My observation from this work is almost certainly not original, but is still striking to me anyway: In project management, general business, and indeed, life, I think nearly everyone can quickly determine the Right Thing to do in a specific situation. Where we usually get hung up is with all the personal, psychological, organizational and environmental obstacles to actually doing it.

As we all know, so much of project management is communications. A colleague of mine often refers to The Conversations - those often-difficult conversations that one must have with sponsors, stakeholders, team members, vendors, etc. in order to do the Right Thing within the context of a project. Actually having those Conversations is far harder than one might think for many project managers. Concerns about job security, being liked, respected, reporting structure, and other factors influence whether and how the conversation occurs.

So, perhaps more project management training needs to focus on how to actually do the Right Thing - how to have the conversations, how to do an honest self-assessment prior to going into a potentially difficult situation, how to debrief one's self after a difficult situation, and how to get better at handling these. As PMs improve their tactical ability to actually do the Right Thing, we'll see more projects get completed within traditional and non-traditional definitions of success.

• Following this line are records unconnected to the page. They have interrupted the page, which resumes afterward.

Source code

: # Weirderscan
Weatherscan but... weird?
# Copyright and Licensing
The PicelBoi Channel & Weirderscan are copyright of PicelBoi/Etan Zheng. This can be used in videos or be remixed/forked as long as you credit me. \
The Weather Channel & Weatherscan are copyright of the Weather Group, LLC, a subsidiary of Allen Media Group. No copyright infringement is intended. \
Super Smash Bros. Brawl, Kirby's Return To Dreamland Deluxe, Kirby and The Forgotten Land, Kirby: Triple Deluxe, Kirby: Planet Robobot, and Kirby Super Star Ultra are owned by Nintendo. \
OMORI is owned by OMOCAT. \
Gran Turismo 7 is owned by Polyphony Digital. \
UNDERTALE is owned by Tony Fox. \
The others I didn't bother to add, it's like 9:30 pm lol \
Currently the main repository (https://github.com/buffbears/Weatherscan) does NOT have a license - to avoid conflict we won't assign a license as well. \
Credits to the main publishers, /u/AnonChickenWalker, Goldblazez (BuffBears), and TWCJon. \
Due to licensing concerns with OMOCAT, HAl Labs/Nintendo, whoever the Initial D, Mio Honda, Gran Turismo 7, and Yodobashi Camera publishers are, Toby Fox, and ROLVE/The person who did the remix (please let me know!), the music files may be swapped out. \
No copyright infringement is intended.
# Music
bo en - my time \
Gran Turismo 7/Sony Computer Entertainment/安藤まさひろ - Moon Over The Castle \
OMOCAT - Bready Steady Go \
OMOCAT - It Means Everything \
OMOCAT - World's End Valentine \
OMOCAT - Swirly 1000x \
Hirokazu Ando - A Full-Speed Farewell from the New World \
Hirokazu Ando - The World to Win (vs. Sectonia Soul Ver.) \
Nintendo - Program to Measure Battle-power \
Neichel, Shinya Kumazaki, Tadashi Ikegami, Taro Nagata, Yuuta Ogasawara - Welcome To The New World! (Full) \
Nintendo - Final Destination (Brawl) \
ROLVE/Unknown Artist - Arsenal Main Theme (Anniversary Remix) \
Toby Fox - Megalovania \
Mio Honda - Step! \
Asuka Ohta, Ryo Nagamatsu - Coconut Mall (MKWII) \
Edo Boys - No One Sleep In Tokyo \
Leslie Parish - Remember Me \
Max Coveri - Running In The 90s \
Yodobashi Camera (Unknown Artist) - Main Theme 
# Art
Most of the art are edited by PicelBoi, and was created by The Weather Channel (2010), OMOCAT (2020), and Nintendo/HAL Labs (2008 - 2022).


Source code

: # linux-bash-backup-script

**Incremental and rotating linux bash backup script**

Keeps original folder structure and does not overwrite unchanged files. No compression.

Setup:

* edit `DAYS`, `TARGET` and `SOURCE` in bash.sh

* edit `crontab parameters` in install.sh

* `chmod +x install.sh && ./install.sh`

I am looking at a busy August - December outside of my day job: I am doing a couple of days of consulting for a firm in mid-August, presenting at a conference in September, teaching for UW-Madison in October, UW-Milwaukee in November, and teaching a semester-long course for UW-Platteville this fall semester. I am also scheduled to present at a couple of PMI SeminarsWorld in 2009, and have papers submitted for the Asia-Pacific Global Conference in Kualu Lumpur in February. Stay tuned...

Wednesday, June 25, 2008

Triple Constraints Under Attack!

There's been some discourse recently on project management sites about whether the venerable Triple Constraints are still valid measures for determining project success. Here's a few thoughts:

First, they are not measures for success as much as they are parameters for project planning, scheduling and control. There is still plenty of value in using this model as a way of communicating to project sponsors and stakeholders that the constraints influence project decisionmaking and tradeoffs.

The Triple Constraints do not influence the quality or validity of the project's business case. Nor due they on their own take into account the fact that a project can be late and overbudget and still be perceived as wildly successful.

The triple constraints are just tools. They are valid in helping the PM and sponsor shape basic planning, scheduling and control issues and problems. However, these are not true measures of project success. A project can deliver on all three as well as agreed-to scope (which, by the way, is represented by the size of the triangle - don't tell me otherwise, I will argue with anyone on this forever!), and still be a failure if the business case was not valid or changed mid-project, or if the end users are unable to use the perfectly-executed project deliverables.

New ways of assessing a project add dimension to the evaluation and planning processes. They also, however, raise the debate of the role of the project manager. I do not completely agree with the ongoing movement that posits that PMs should be justifying their projects, making their business cases, etc. That's the sponsor's job - the PM helps. This is where the additional dimensions of project success and evaluation can help all involved to do their jobs more effectively.